6. The utility model provides a checking account device based on network live broadcast scene, its characterized in that includes:

the accounting data dividing module is used for dividing the accounting data into at least two data blocks according to an accounting data structure of a network live broadcast scene, wherein the accounting data structure is a relational data structure, and the accounting data is historical accounting data;

the processing result generation module is used for generating corresponding sub processing tasks for each data block and generating corresponding processing results;

and the accounting checking module is used for checking the accounting data according to the processing result in the pre-generated offline database.

7. The reconciliation apparatus of claim 6, wherein the accounting data splitting module comprises:

and the accounting data dividing unit is used for dividing the accounting data according to the main key and/or the column in the accounting data structure.

8. The reconciliation apparatus of claim 6, wherein the subsection processing tasks comprise at least one of: acquisition, segmentation, distributed storage, work scheduling, load balancing, and fault tolerance processing.

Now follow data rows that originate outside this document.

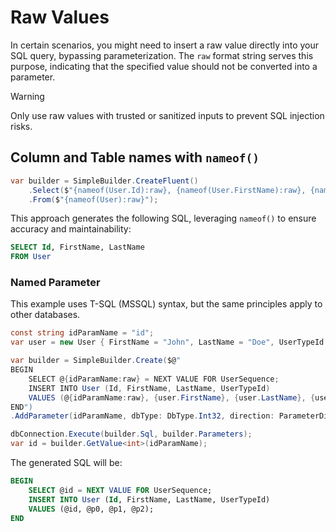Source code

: # Raw Values

In certain scenarios, you might need to insert a raw value directly into your SQL query, bypassing parameterization. The `raw` format string serves this purpose, indicating that the specified value should not be converted into a parameter.

> [!WARNING]
> Only use raw values with trusted or sanitized inputs to prevent SQL injection risks.

## Column and Table names with `nameof()`

```csharp
var builder = SimpleBuilder.CreateFluent()
    .Select($"{nameof(User.Id):raw}, {nameof(User.FirstName):raw}, {nameof(User.LastName):raw}")
    .From($"{nameof(User):raw}");
```

This approach generates the following SQL, leveraging `nameof()` to ensure accuracy and maintainability:

```sql
SELECT Id, FirstName, LastName
FROM User
```

### Named Parameter

This example uses T-SQL (MSSQL) syntax, but the same principles apply to other databases.

```csharp
const string idParamName = "id";
var user = new User { FirstName = "John", LastName = "Doe", UserTypeId = 4 };

var builder = SimpleBuilder.Create($@"
BEGIN
    SELECT @{idParamName:raw} = NEXT VALUE FOR UserSequence;
    INSERT INTO User (Id, FirstName, LastName, UserTypeId)
    VALUES (@{idParamName:raw}, {user.FirstName}, {user.LastName}, {user.UserTypeId});
END")
.AddParameter(idParamName, dbType: DbType.Int32, direction: ParameterDirection.Output);

dbConnection.Execute(builder.Sql, builder.Parameters);
var id = builder.GetValue<int>(idParamName);
```

The generated SQL will be:

```sql
BEGIN
    SELECT @id = NEXT VALUE FOR UserSequence;
    INSERT INTO User (Id, FirstName, LastName, UserTypeId)
    VALUES (@id, @p0, @p1, @p2);
END
```
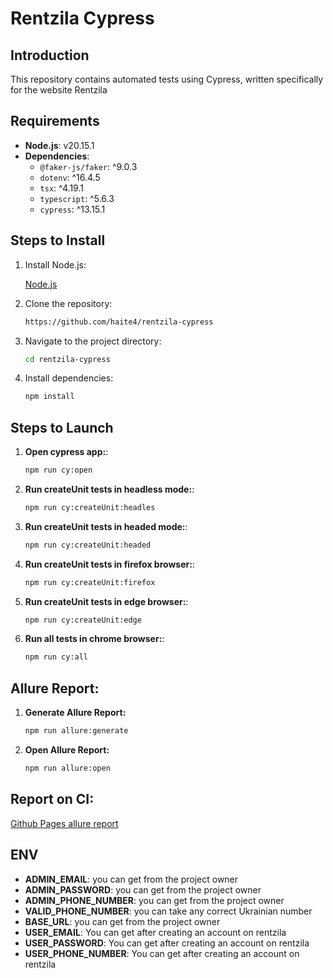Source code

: # Rentzila Cypress

## Introduction
This repository contains automated tests using Cypress, written specifically for the website Rentzila

## Requirements
- **Node.js**: v20.15.1
- **Dependencies**:
    - `@faker-js/faker`: ^9.0.3
    - `dotenv`: ^16.4.5
    - `tsx`: ^4.19.1
    - `typescript`: ^5.6.3
    - `cypress`: ^13.15.1

## Steps to Install
1. Install Node.js:

    [Node.js](https://nodejs.org/en/download/package-manager)

2. Clone the repository:
    ```sh
    https://github.com/haite4/rentzila-cypress
    ```
3. Navigate to the project directory:
    ```sh 
    cd rentzila-cypress
    ```

4. Install dependencies:
    ```sh
    npm install
    ``` 

## Steps to Launch

1. **Open cypress app:**:
    ```sh
    npm run cy:open
    ```
2. **Run createUnit tests in headless mode:**:
    ```sh
    npm run cy:createUnit:headles
    ```
3. **Run createUnit tests in headed mode:**:
    ```sh
    npm run cy:createUnit:headed
    ```
4. **Run createUnit tests in firefox browser:**:
    ```sh
    npm run cy:createUnit:firefox
    ```
5. **Run createUnit tests in edge browser:**:
    ```sh
    npm run cy:createUnit:edge
    ```
6. **Run all tests in chrome browser:**:
    ```sh
    npm run cy:all
    ```

## Allure Report: 

1. **Generate Allure Report:**
    ```sh
    npm run allure:generate
    ```
2. **Open Allure Report:**
    ```sh
    npm run allure:open
    ```
## Report on CI: 

[Github Pages allure report](https://haite4.github.io/rentzila-cypress/)

## ENV
- **ADMIN_EMAIL**: you can get from the project owner
- **ADMIN_PASSWORD**: you can get from the project owner
- **ADMIN_PHONE_NUMBER**: you can get from the project owner
- **VALID_PHONE_NUMBER**: you can take any correct Ukrainian number
- **BASE_URL**: you can get from the project owner
- **USER_EMAIL**: You can get after creating an account on rentzila
- **USER_PASSWORD**: You can get after creating an account on rentzila
- **USER_PHONE_NUMBER**: You can get after creating an account on rentzila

9. The reconciliation apparatus of claim 6, wherein the accounting data in the processing results is a database table;

the account checking device based on the network live broadcast scene further comprises:

and the result importing module is used for importing the processing result into the offline database.

10. The reconciliation apparatus of claim 6, wherein the accounting reconciliation module comprises:

the programming model conversion unit is used for converting the subsection processing task into a programming model;

the data structure mapping unit is used for mapping the data structure of the processing result into key value pairs according to the programming model;

a reduction function generating unit for generating a reduction function according to the programming model and the accounting data structure;

and the accounting checking unit is used for checking the accounting data according to the reduction function and the key value in a pre-generated offline database.

11. A computer program product comprising computer programs/instructions which, when executed by a processor, implement the steps of the reconciliation method in a live-network-based scenario of any one of claims 1 to 5.

12. An electronic device comprising a memory, a processor and a computer program stored on the memory and executable on the processor, characterized in that the processor implements the steps of the method for checking accounts in a live network-based scenario according to any one of claims 1 to 5 when the program is executed by the processor.

13. A computer readable storage medium having stored thereon a computer program, which when executed by a processor, implements the steps of the reconciliation method in a live-network-based scenario of any of claims 1 to 5.